We had the opportunity to speak with Jonah over the phone and ask him about his road to being a database reporter, the data challenges that he faces and how he gets around them. Here are some highlights from our conversation:
What got you started in data journalism?
Now there’s more emphasis on teaching data journalism and there are some cool resources out there like the Knight Lab. But when I was there [Medill School of Journalism], those opportunities either didn’t exist or they just weren’t as well publicized. So I really didn’t know much about it at all. I kind of got lucky. After college I applied for a data journalism job that I really, to be totally honest, was not at all qualified for. I was looking for a job in journalism back then, and it was at the Chronicle of Higher Education in DC. I applied and they said, “We’re not filling that job right now but we need a researcher to help out on a project.”
So, I got hired to do that and through that project, which was a big data journalism project, I learned a ton and learned what data journalism was and how it was useful and started picking up some skills including SQL and more advanced Excel skills. I ultimately got the data journalism job that I had applied for in the first place, but I kind of just fell into it by accident.
What kinds of data tools do you use, be it different languages or off-the-shelf tools?
So I use Excel a lot, and SQL for more advanced data analysis. I’m starting to learn R, but I’m still relatively new to it. I have tried to use Python, but never really picked it up. So those are the only languages I use.
In terms of other tools, I’ve used pretty much everything. I’ve used Google Charts, CartoDB for mapping things, and occasionally Google Fusion Tables. To clean data I’ve used OpenRefine. I’ve used Tabula to get data out of a PDF. I’ve started learning QGIS for mapping a little bit. Those are the main things. I tried out a couple off-the-shelf web-scraping tools, but none of them were particularly useful, so I’ve started learning R to try to do that on my own.
What are some of the most frustrating processes when you’re working with data?
One of the things I do a lot is changing field types to whatever I need them to be in. So if it’s a date that’s not actually in date format, or an ID that’s not really in number format – things like that that I spend a lot of time cleaning and formatting.
And then another major thing is when there’s just so much white space and things you have to clean. Getting rid of trailing and leading space[s] is probably something else too.
How do you resolve these problems right now? Is it just done within Excel, or are you using SQL?
Yeah, kind of a combination depending on what my needs are and where I want it to end up ultimately. There are times there’s no need to use SQL because it’s just simple operations like adding.
You’ve written and analyzed a lot of data concerning criminal justice in your work at the Chicago Reporter. Are there particular challenges with using data in this beat vs. sports data, etc.?

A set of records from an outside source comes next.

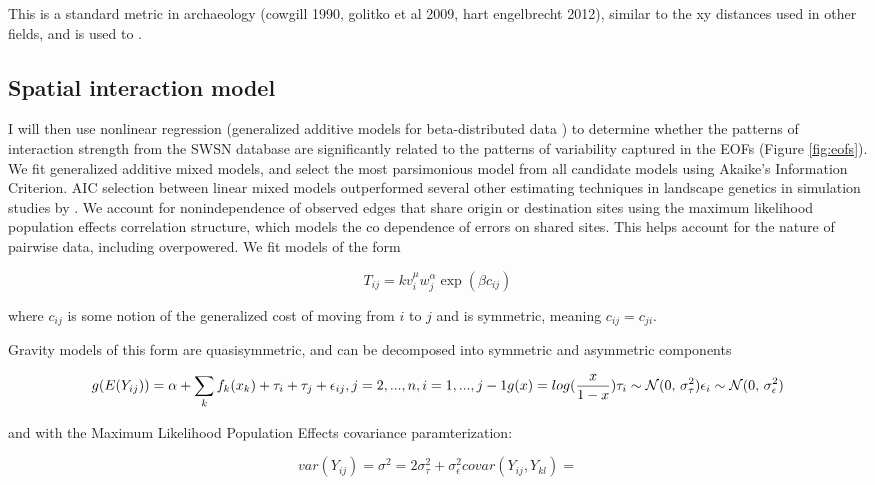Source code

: \documentclass[fleqn,10pt]{wlscirep}
\begin{document}
This is a standard metric in archaeology (cowgill 1990, golitko et al 2009, hart engelbrecht 2012), similar to the xy distances used in other fields, and is used to .




\subsection*{Spatial interaction model}
I will then use nonlinear regression (generalized additive models for beta-distributed data \cite{Wood2006a}) to determine whether the patterns of interaction strength from the SWSN database are significantly related to the patterns of variability captured in the EOFs (Figure \ref{fig:eofs}).
We fit generalized additive mixed models, and select the most parsimonious model from all candidate models using Akaike's Information Criterion. AIC selection between linear mixed models outperformed several other estimating techniques in landscape genetics in simulation studies by \cite{Shirk et al 2018}. We account for nonindependence of observed edges that share origin or destination sites using the maximum likelihood population effects correlation structure, which models the co dependence of errors on shared sites. This helps account for the nature of pairwise data, including overpowered.
We fit models of the form

$$T_{ij} = k v_i^\mu w_j^\alpha \exp(\beta c_{ij})$$

where $c_{ij}$ is some notion of the generalized cost of moving from $i$ to $j$ and is symmetric, meaning $c_{ij} = c_{ji}$.

Gravity models of this form are quasisymmetric, and can be decomposed into symmetric and asymmetric components

\begin{equation}
    g(E(Y_{ij})) = \alpha + \sum_k f_k(x_k) + \tau_i + \tau_j + \epsilon_{ij}, j = 2, ..., n, i = 1, ..., j - 1\\
    g(x) = log(\frac{x}{1-x})\\
    \tau_i \sim \mathcal{N}(0,\,\sigma^{2}_{\tau})\\
    \epsilon_i \sim \mathcal{N}(0,\,\sigma^{2}_{\epsilon})
\end{equation}

and with the Maximum Likelihood Population Effects covariance paramterization:

\begin{equation}
    var(Y_{ij}) = \sigma^2 = 2\sigma^{2}_{\tau} + \sigma^{2}_{\epsilon}
    covar(Y_{ij}, Y_{kl}) =  
\end{equation}
\end{document}
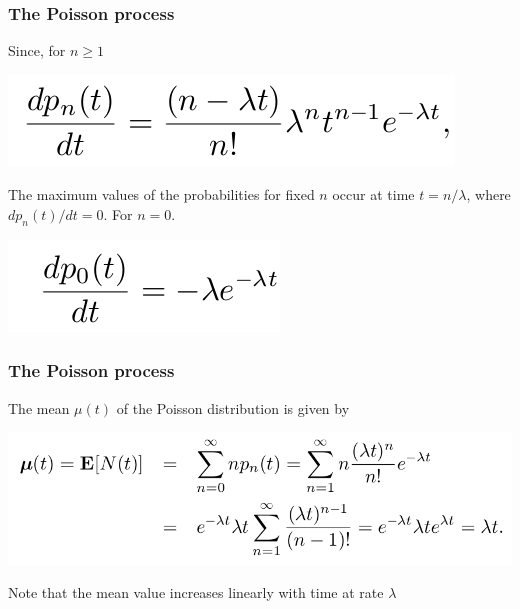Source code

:\documentclass[spanish]{beamer}
\begin{document}
\begin{frame}
\frametitle{The Poisson process}
Since, for $n \geq 1$

\begin{center}
\includegraphics[scale=0.4]{im5}
\end{center}

The maximum values of the probabilities for fixed $n$ occur at time $t = n/\lambda$, where $dp_{n} (t)/dt = 0$. For $n = 0$.

\begin{center}
\includegraphics[scale=0.4]{im6}
\end{center}
\end{frame}
\begin{frame}
\frametitle{The Poisson process}
The mean $\mu (t)$ of the Poisson distribution is given by


\begin{center}
\includegraphics[scale=0.38]{im7}
\end{center}
Note that the mean value increases linearly with time at rate $\lambda$
   \end{frame}
\end{document}
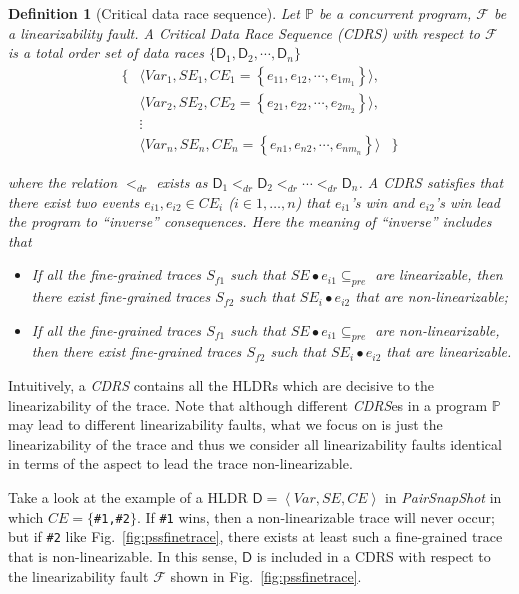 \documentclass[runningheads]{llncs}
\newcommand{\set}[1]{\left\{{#1}\right\}}
\newcommand{\dr}{\mathsf{D}}
\newtheorem{myDef}{Definition}
\begin{document}
\begin{myDef}[Critical data race sequence]\label{def:cdrs}
    Let  $\mathbb{P}$ be a concurrent program, $\mathcal{F}$ be a linearizability fault. A \textit{Critical Data Race Sequence} (\textit{CDRS}) with respect to
 $\mathcal{F}$ is a total order set of data races $\{\mathsf{D}_1,\mathsf{D}_2,\cdots,\mathsf{D}_n\}$
 \[
\begin{array}{ccc}
   \{& \langle\mathit{Var}_1, \mathit{SE}_1, \mathit{CE}_1 = \set{e_{11},e_{12},\cdots,e_{1m_1}}\rangle, & \\
   & \langle\mathit{Var}_2, \mathit{SE}_2, \mathit{CE}_2 = \set{e_{21},e_{22},\cdots,e_{2m_2}}\rangle, &\\
   & \vdots& \\
   &\langle \mathit{Var}_n, \mathit{SE}_n, \mathit{CE}_n = \set{e_{n1},e_{n2},\cdots,e_{nm_n}} \rangle&\}
\end{array}
\]

\noindent where the relation $<_{dr}$ exists as $\mathsf{D}_1 <_{dr} \dr_2 <_{dr} \cdots  <_{dr} \mathsf{D}_n$.
A CDRS satisfies that there exist two events $e_{i1}, e_{i2}\in \mathit{CE}_i$ ($i\in{1,\dots,n}$)   that $e_{i1}$'s win and
$e_{i2}$'s win lead the program to ``inverse'' consequences. Here the meaning of ``inverse'' includes that
\begin{itemize}
\item If all the fine-grained traces $S_{f1}$ such that $\mathit{SE}\bullet e_{i1} \subseteq_{pre}$ are linearizable, then there exist fine-grained traces $S_{f2}$ such that 
$\mathit{SE_i}\bullet e_{i2}$ that are non-linearizable;
\item If all the fine-grained traces $S_{f1}$ such that $\mathit{SE}\bullet e_{i1} \subseteq_{pre}$ are non-linearizable, then there exist fine-grained traces $S_{f2}$ such that 
$\mathit{SE_i}\bullet e_{i2}$ that are linearizable.\\
\end{itemize}
\end{myDef}


Intuitively, a \textit{CDRS} contains all the HLDRs which are decisive to the linearizability of the trace. Note that although different \textit{CDRS}es in a program $\mathbb{P}$ may lead to different linearizability faults, what we focus on is just the linearizability of the trace and thus we consider all linearizability faults identical in terms of the aspect to lead the trace non-linearizable.

\begin{example} 

Take a look at the example of a HLDR $\mathsf{D}  = \left\langle \mathit{Var}, \mathit{SE}, \mathit{CE}\right\rangle$  in \textit{PairSnapShot} in which $\mathit{CE} = \{$\texttt{\#1,\#2}$\}$. If \texttt{\#1} wins, then a non-linearizable trace will never occur; but if \texttt{\#2} like Fig.~\ref{fig:pssfinetrace}, there exists at least such a fine-grained trace that is non-linearizable. In this sense,  $\mathsf{D}$ is included in a CDRS with respect to the linearizability fault $\mathcal{F}$ shown in Fig.~\ref{fig:pssfinetrace}.

\end{example}
\end{document}
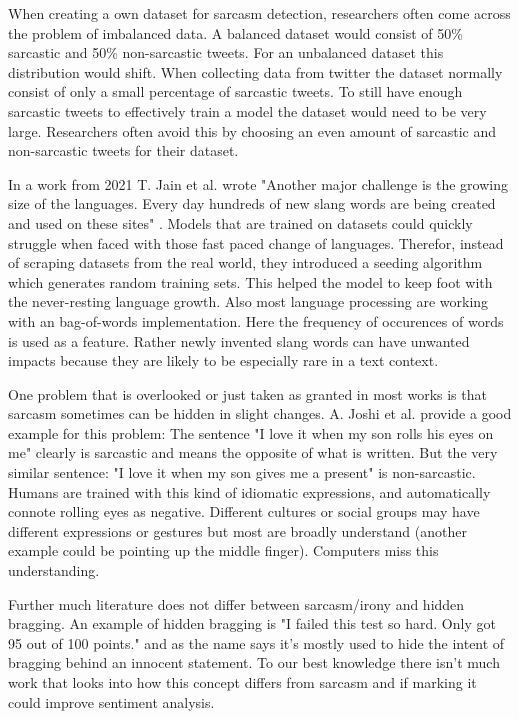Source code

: \documentclass[sigconf,  review=false, nonacm=true]{acmart}
\begin{document}
When creating a own dataset for sarcasm detection, researchers often come across the problem of imbalanced data. A balanced dataset would consist of 50\% sarcastic and 50\% non-sarcastic tweets. For an unbalanced dataset this distribution would shift. When collecting data from twitter the dataset normally consist of only a small percentage of sarcastic tweets. To still have enough sarcastic tweets to effectively train a model the dataset would need to be very large. Researchers often avoid this by choosing an even amount of sarcastic and non-sarcastic tweets for their dataset.


In a work from 2021 T. Jain et al. wrote "Another major challenge is the growing size of the languages. Every day hundreds of new slang words are being created and used on these sites" \cite{Sarcasm_detection_of_tweets}. Models that are trained on datasets could quickly struggle when faced with those fast paced change of languages. Therefor, instead of scraping datasets from the real world, they introduced a seeding algorithm which generates random training sets. This helped the model to keep foot with the never-resting language growth.
Also most language processing are working with an bag-of-words implementation. Here the frequency of occurences of words is used as a feature. Rather newly invented slang words can have unwanted impacts because they are likely to be especially rare in a text context.

One problem that is overlooked or just taken as granted in most works is that sarcasm sometimes can be hidden in slight changes. A. Joshi et al. \cite{Automatic_Sarcasm_Detection} provide a good example for this problem: The sentence "I love it when my son rolls his eyes on me" clearly is sarcastic and means the opposite of what is written. But the very similar sentence: "I love it when my son gives me a present" is non-sarcastic. Humans are trained with this kind of idiomatic expressions, and automatically connote rolling eyes as negative. Different cultures or social groups may have different expressions or gestures but most are broadly understand (another example could be pointing up the middle finger). Computers miss this understanding.

Further much literature does not differ between sarcasm/irony and hidden bragging. An example of hidden bragging is "I failed this test so hard. Only got 95 out of 100 points." and as the name says it's mostly used to hide the intent of bragging behind an innocent statement. To our best knowledge there isn't much work that looks into how this concept differs from sarcasm and if marking it could improve sentiment analysis.
\end{document}
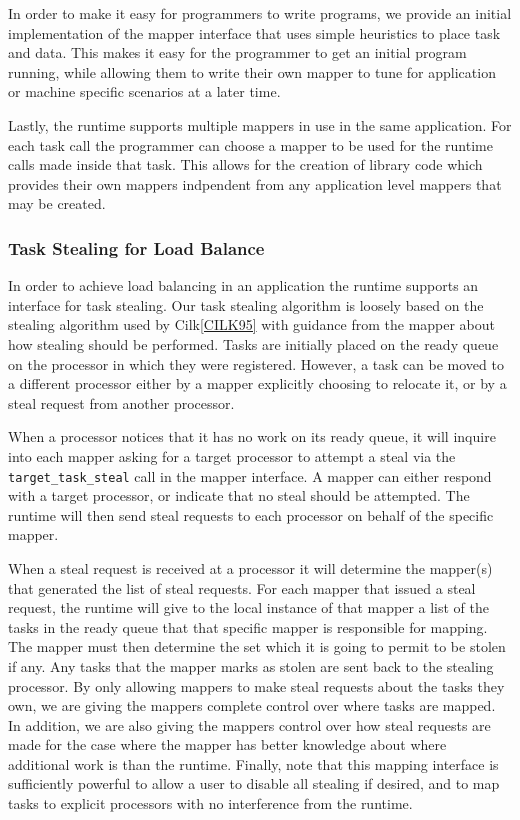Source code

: In order to make it easy for programmers to write programs, we provide an initial implementation 
of the mapper interface that uses simple heuristics to place task and data.  This makes it easy
for the programmer to get an initial program running, while allowing them to write their own
mapper to tune for application or machine specific scenarios at a later time.

Lastly, the runtime supports multiple mappers in use in the same application.  For each task 
call the programmer can choose a mapper to be used for the runtime calls made inside that
task.  This allows for the creation of library code which provides their own mappers indpendent
from any application level mappers that may be created.

\subsubsection{Task Stealing for Load Balance}
\label{subsec:steal}
In order to achieve load balancing in an application the runtime supports an interface
for task stealing.  Our task stealing algorithm is loosely based on the stealing algorithm
used by Cilk\ref{CILK95} with guidance from the mapper about how stealing should be
performed.  Tasks are initially placed on the ready queue on the processor in which they
were registered.  However, a task can be moved to a different processor either by a mapper
explicitly choosing to relocate it, or by a steal request from another processor.

When a processor notices that it has no work on its ready queue, it will inquire into each
mapper asking for a target processor to attempt a steal via the {\tt target\_task\_steal}
call in the mapper interface.  A mapper can either respond with
a target processor, or indicate that no steal should be attempted.  The runtime will then
send steal requests to each processor on behalf of the specific mapper.  

When a steal request is received at a processor it will determine the mapper(s) that generated
the list of steal requests.  For each mapper that issued a steal request, the runtime will
give to the local instance of that mapper a list of the tasks in the ready queue that that
specific mapper is responsible for mapping.  The mapper must then determine the set which
it is going to permit to be stolen if any.  Any tasks that the mapper marks as stolen are
sent back to the stealing processor.  By only allowing mappers to make steal requests about
the tasks they own, we are giving the mappers complete control over where tasks are mapped.
In addition, we are also giving the mappers control over how steal requests are made for
the case where the mapper has better knowledge about where additional work is than the 
runtime.  Finally, note that this mapping interface is sufficiently powerful to allow a user to
disable all stealing if desired, and to map tasks to explicit processors with no interference
from the runtime.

A challenge is dealing with redactions. I need to work around that sometimes. There are certain data sets that I get from the police department or wherever that’s de-identified, so they’ve already taken all the personal identifiers out. Just thinking about how to use that [is challenging] — how to match it to other records when figuring out how to [combine] it with other information.
When you’re doing data analysis at the Chicago Reporter, do you share the code you use for the analysis and/or the data used?
So yes. We do that. We’re a pretty small team. Matt [Kiefer] is the data editor, so he and I will sometimes share our analysis and work to check up on each other. But we don’t have a great mechanism for doing that at the moment.
In a recent story, I sent all or a ton of my analysis files and underlying data that I’d been keeping to Matt, and had him check through the steps and look over the conclusions I got to and make sure he could get to the same conclusions. But I just shared the files with him on our shared server here. We didn’t put it on GitHub or anywhere else because it was a story we were still working on and we wanted to still keep to ourselves. We haven’t developed a robust system for that yet.
If you were to develop a robust system for collaborating on a data set, what would that would look like?
Something that’s easy to share the data in a place where you could also do the analysis. Sometimes I have to export the data from whatever I’m using it, as a CSV, and then get it imported and analyze it. As many steps you could get rid of, that’s what I would want.
So almost like a portal?
Yeah, like a portal where you could run SQL queries or do other things within the portal.
This interview is part of our Summer Data Journalism Series where we speak with data journalists based in Chicago and beyond about their work and challenges with data. The interview has been edited for clarity and length.